Решение об интервенции. Советско-американские отношения, 1918–1920 - страница 5
В этом водовороте общества, вырванного из устоявшегося уклада жизни, всплывали все крайности бытия. Здесь старое боролось с новым, прошлое с будущим, русское с иноземным. Великий город переживал самый острый из мыслимых спазмов эпохи перемен. И над всем этим – над ненавистью, надеждой, отчаянием, заговорами, мистицизмом, низменными страстями и жестокостью – возвышались огромные сверкающие купола кремлевских церквей, уходящие корнями в темное и мрачное наследие русского прошлого. Казалось, безмолвно и несколько иронично они размышляли, глядя на потрясенный город, пребывая в уверенности, что столь быстрые перемены никогда не смогут обрести реальность, а древняя, варварская Московия, из которой они сами произошли, не сможет заявить о себе теперь, когда Кремль снова стал центром русской земли.
В отличие от Москвы, провинциальная Вологда казалась тихой идиллией. Жизнь маленькой дипломатической колонии союзников, покинувших Петроград в конце февраля, протекала относительно спокойно. Американский посол Дэвид Р. Фрэнсис обосновался в большом деревянном здании бывшего клуба, ставшим ему и домом, и официальным представительством Соединенных Штатов одновременно почти на пять месяцев. Пусть этому дому срочно требовалась покраска, да и расположение комнат было далеко не идеальным, но все же жизнь казалась вполне сносной.

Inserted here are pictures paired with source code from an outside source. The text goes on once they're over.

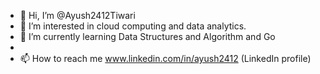 - 👋 Hi, I’m @Ayush2412Tiwari
- 👀 I’m interested in cloud computing and data analytics.
- 🌱 I’m currently learning Data Structures and Algorithm and Go
- 
- 📫 How to reach me www.linkedin.com/in/ayush2412 (LinkedIn profile)



<!---
Ayush2412Tiwari/Ayush2412Tiwari is a ✨ special ✨ repository because its `README.md` (this file) appears on your GitHub profile.
You can click the Preview link to take a look at your changes.
--->
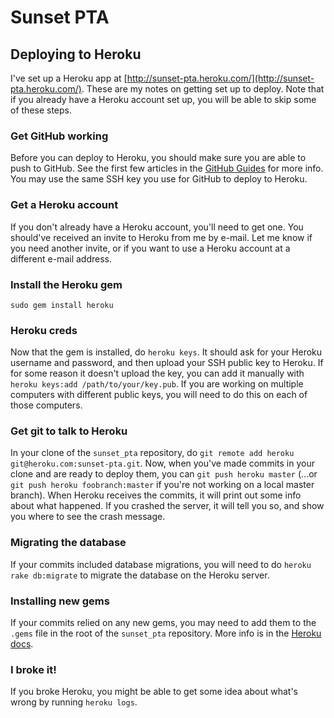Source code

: # Sunset PTA

## Deploying to Heroku

I've set up a Heroku app at [http://sunset-pta.heroku.com/](http://sunset-pta.heroku.com/). These are my notes on getting set up to deploy. Note that if you already have a Heroku account set up, you will be able to skip some of these steps.


### Get GitHub working

Before you can deploy to Heroku, you should make sure you are able to push to GitHub. See the first few articles in the [GitHub Guides](http://github.com/guides/home) for more info. You may use the same SSH key you use for GitHub to deploy to Heroku.



### Get a Heroku account

If you don't already have a Heroku account, you'll need to get one. You should've received an invite to Heroku from me by e-mail. Let me know if you need another invite, or if you want to use a Heroku account at a different e-mail address.



### Install the Heroku gem

`sudo gem install heroku`



### Heroku creds

Now that the gem is installed, do `heroku keys`. It should ask for your Heroku username and password, and then upload your SSH public key to Heroku. If for some reason it doesn't upload the key, you can add it manually with `heroku keys:add /path/to/your/key.pub`. If you are working on multiple computers with different public keys, you will need to do this on each of those computers.



### Get git to talk to Heroku

In your clone of the `sunset_pta` repository, do `git remote add heroku git@heroku.com:sunset-pta.git`. Now, when you've made commits in your clone and are ready to deploy them, you can `git push heroku master` (...or `git push heroku foobranch:master` if you're not working on a local master branch). When Heroku receives the commits, it will print out some info about what happened. If you crashed the server, it will tell you so, and show you where to see the crash message.



### Migrating the database

If your commits included database migrations, you will need to do `heroku rake db:migrate` to migrate the database on the Heroku server.



### Installing new gems

If your commits relied on any new gems, you may need to add them to the `.gems` file in the root of the `sunset_pta` repository. More info is in the [Heroku docs](http://docs.heroku.com/gems#gem-manifest).



### I broke it!

If you broke Heroku, you might be able to get some idea about what's wrong by running `heroku logs`.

В больших русских печах уютно потрескивали дрова, откуда-то издалека раздавался колокольный перезвон, а с заснеженной улицы то и дело доносился скрип санных полозьев. Сотрудники посольства, расквартированные по всему городу, ежедневно приходили на службу, управляли миниатюрной канцелярией и делили с Фрэнсисом столовую. С учетом непрекращающихся поисков еды, затянувшейся переписки о ликвидации петроградского офиса и ежедневного обмена телеграммами с главой американского Красного Креста в Москве Рэймондом Робинсом дел хватало. Совместные вечера проходили за скромными ужинами и игрой в бридж, сопровождаемой обменом «бородатыми» анекдотами. Каждую субботу посол устраивал прием для высшего общества, какое только могло найтись в этой провинции. В общих чертах жизнь быстро вошла в привычное русло, столь же спокойное, сколь и непостоянное.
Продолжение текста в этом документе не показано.